Source records
==========

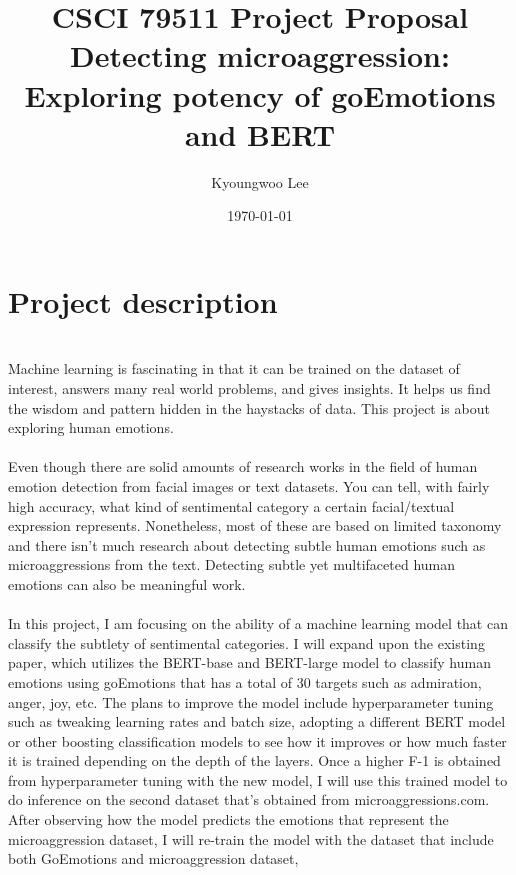 \documentclass[12pt]{main}
\title{
  CSCI 79511 Project Proposal\\ \vspace{3mm} 
  \large Detecting microaggression:
  \\ Exploring potency of goEmotions\cite{goEmotions} and BERT\cite{bert}
}
\author{Kyoungwoo Lee}
\date{\today}
\begin{document}
\maketitle




\section*{Project description}
\\
Machine learning is fascinating in that it can be trained on the dataset of interest,
answers many real world problems, and gives insights.
It helps us find the wisdom and pattern hidden in the haystacks of data.
This project is about exploring human emotions.
\vspace{-2mm}\\
\\
Even though there are solid amounts of research works in the field of human emotion detection
from facial images\cite{Facial} or text\cite{AffectiveComputing} datasets.
You can tell, with fairly high accuracy, what kind of sentimental category a certain facial/textual expression represents.
Nonetheless,  most of these are based on limited taxonomy\cite{basicemotions} and there isn’t much research
about detecting subtle human emotions such as microaggressions from the text.
Detecting subtle yet multifaceted human emotions can also be meaningful work.
\vspace{-2mm}\\
\\
In this project, I am focusing on the ability of a machine learning model that can classify
the subtlety of sentimental categories. I will expand upon the existing paper,
which utilizes the BERT-base and BERT-large model to classify human emotions using goEmotions
that has a total of 30 targets such as admiration, anger, joy, etc.
The plans to improve the model include hyperparameter tuning such as tweaking learning rates and batch size,
adopting a different BERT model or other boosting classification models
to see how it improves or how much faster it is trained depending on the depth of the layers.
Once a higher F-1 is obtained from hyperparameter tuning with the new model,
I will use this trained model to do inference on the second dataset that’s obtained from microaggressions.com.
After observing how the model predicts the emotions that represent the microaggression dataset,
I will re-train the model with the dataset that include both GoEmotions and microaggression dataset,
\end{document}
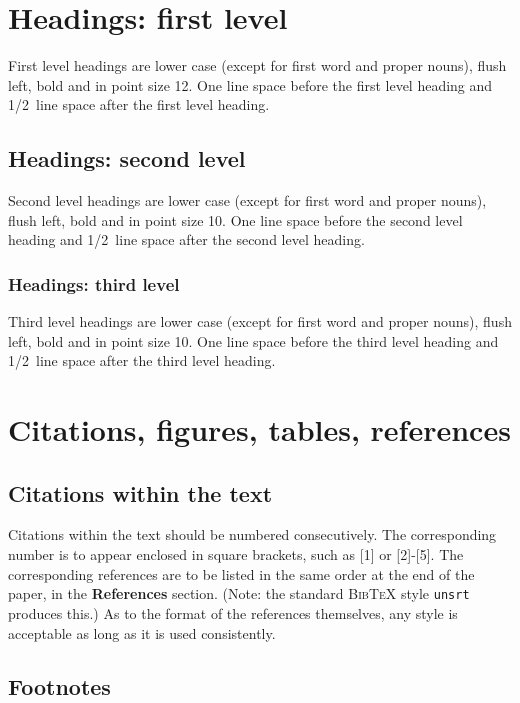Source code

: \documentclass{article} %
\begin{document}
\section{Headings: first level}
\label{headings}

First level headings are lower case (except for first word and proper nouns),
flush left, bold and in point size 12. One line space before the first level
heading and 1/2~line space after the first level heading.

\subsection{Headings: second level}

Second level headings are lower case (except for first word and proper nouns),
flush left, bold and in point size 10. One line space before the second level
heading and 1/2~line space after the second level heading.

\subsubsection{Headings: third level}

Third level headings are lower case (except for first word and proper nouns),
flush left, bold and in point size 10. One line space before the third level
heading and 1/2~line space after the third level heading.

\section{Citations, figures, tables, references}
\label{others}


\subsection{Citations within the text}

Citations within the text should be numbered consecutively. The corresponding
number is to appear enclosed in square brackets, such as [1] or [2]-[5]. The
corresponding references are to be listed in the same order at the end of the
paper, in the \textbf{References} section. (Note: the standard
\textsc{Bib\TeX} style \texttt{unsrt} produces this.) As to the format of the
references themselves, any style is acceptable as long as it is used
consistently.


\subsection{Footnotes}
\end{document}
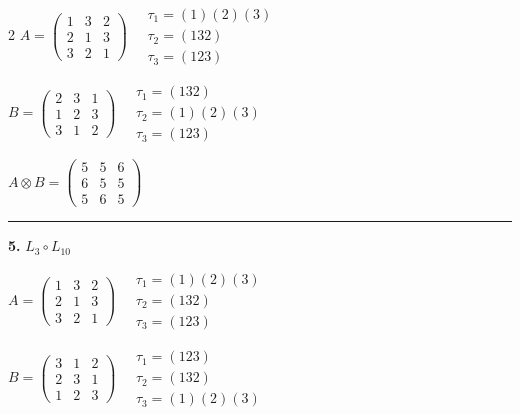 \begin{multicols}{2}
$A = \begin{pmatrix} 1 & 3 & 2 \\ 2 & 1 & 3 \\ 3 & 2 & 1 \end{pmatrix} \quad \begin{matrix} \tau_{1}=(1)(2)(3) \\ \tau_{2}=(1 3 2) \\ \tau_{3}=(1 2 3) \end{matrix}$

$B = \begin{pmatrix} 2 & 3 & 1 \\ 1 & 2 & 3 \\ 3 & 1 & 2 \end{pmatrix} \quad \begin{matrix} \tau_{1}=(1 3 2) \\ \tau_{2}=(1)(2)(3) \\ \tau_{3}=(1 2 3) \end{matrix}$

$A \otimes B = \begin{pmatrix} 5 & 5 & 6 \\ 6 & 5 & 5 \\ 5 & 6 & 5 \end{pmatrix}$

\vspace{0.3em}
\hrule
\vspace{0.3em}

\noindent\textbf{5.} $L_{3} \circ L_{10}$

$A = \begin{pmatrix} 1 & 3 & 2 \\ 2 & 1 & 3 \\ 3 & 2 & 1 \end{pmatrix} \quad \begin{matrix} \tau_{1}=(1)(2)(3) \\ \tau_{2}=(1 3 2) \\ \tau_{3}=(1 2 3) \end{matrix}$

$B = \begin{pmatrix} 3 & 1 & 2 \\ 2 & 3 & 1 \\ 1 & 2 & 3 \end{pmatrix} \quad \begin{matrix} \tau_{1}=(1 2 3) \\ \tau_{2}=(1 3 2) \\ \tau_{3}=(1)(2)(3) \end{matrix}$


\end{multicols}
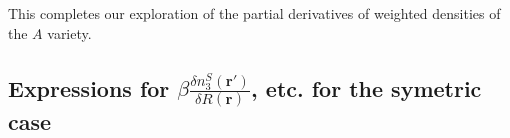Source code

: \documentclass[letterpaper,twocolumn,amsmath,amssymb,jcp,10pt,aip]{revtex4-1}
\newcommand{\red}[1]{{\bf \color{red} #1}}
\newcommand{\fixme}[1]{\red{[#1]}}
\begin{document}
\begin{widetext}

This completes our exploration of the partial derivatives of weighted
densities of the $A$ variety.


\subsection{Expressions for $\beta\frac{\delta
    n_3^{S}(\mathbf{r}')}{\delta R(\mathbf{r})}$, etc. for the
  symetric case}\label{appendix:g-S}


\end{widetext}
\end{document}
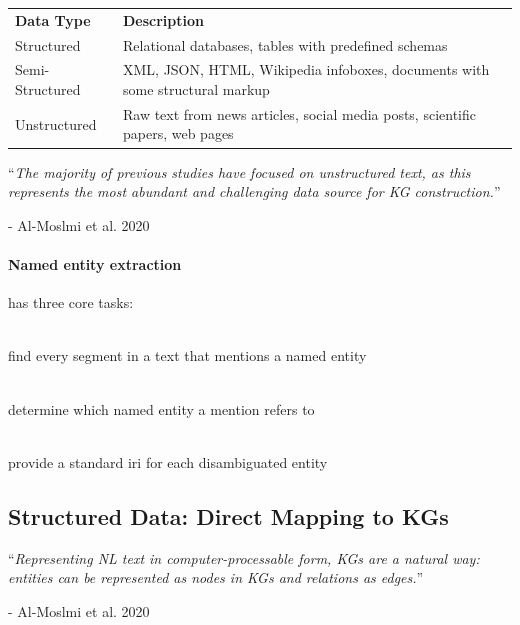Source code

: \begin{mytable}
    \begin{tabular}{p{} p{}}
        \textbf{Data Type} & \textbf{Description}                                                          \\
        Structured         & Relational databases, tables with predefined schemas                          \\

        Semi-Structured    & XML, JSON, HTML, Wikipedia infoboxes, documents with some structural markup   \\

        Unstructured       & Raw text from news articles, social media posts, scientific papers, web pages \\
    \end{tabular}
    \caption{The three types of data sources for knowledge graph construction.}
    \label{tab:data_types}
\end{mytable}

\begin{challenge}
    ``\textit{The majority of previous studies have focused on unstructured text, as this represents the
    most abundant and challenging data source for KG construction.}''
\end{challenge}
- Al-Moslmi et al. 2020

\paragraph{Named entity extraction} has three core tasks:

\begin{bsp}
     \\
    find every segment in a text that
    mentions a named entity
\end{bsp}

\begin{bsp}
     \\
    determine which named entity a
    mention refers to
\end{bsp}

\begin{bsp}
     \\
    provide a standard \gls{iri} for each
    disambiguated entity
\end{bsp}

\subsection*{Structured Data: Direct Mapping to KGs}
\begin{center}
    ``\textit{Representing NL text in computer-processable form, KGs are a natural way: entities
    can be represented as nodes in KGs and relations as edges.}''
\end{center}
- Al-Moslmi et al. 2020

==========

» **What is expected**
Copy all the lines above that hold the string "microaggressions".

» **Result of the exercise**
about detecting subtle human emotions such as microaggressions from the text.
I will use this trained model to do inference on the second dataset that’s obtained from microaggressions.com.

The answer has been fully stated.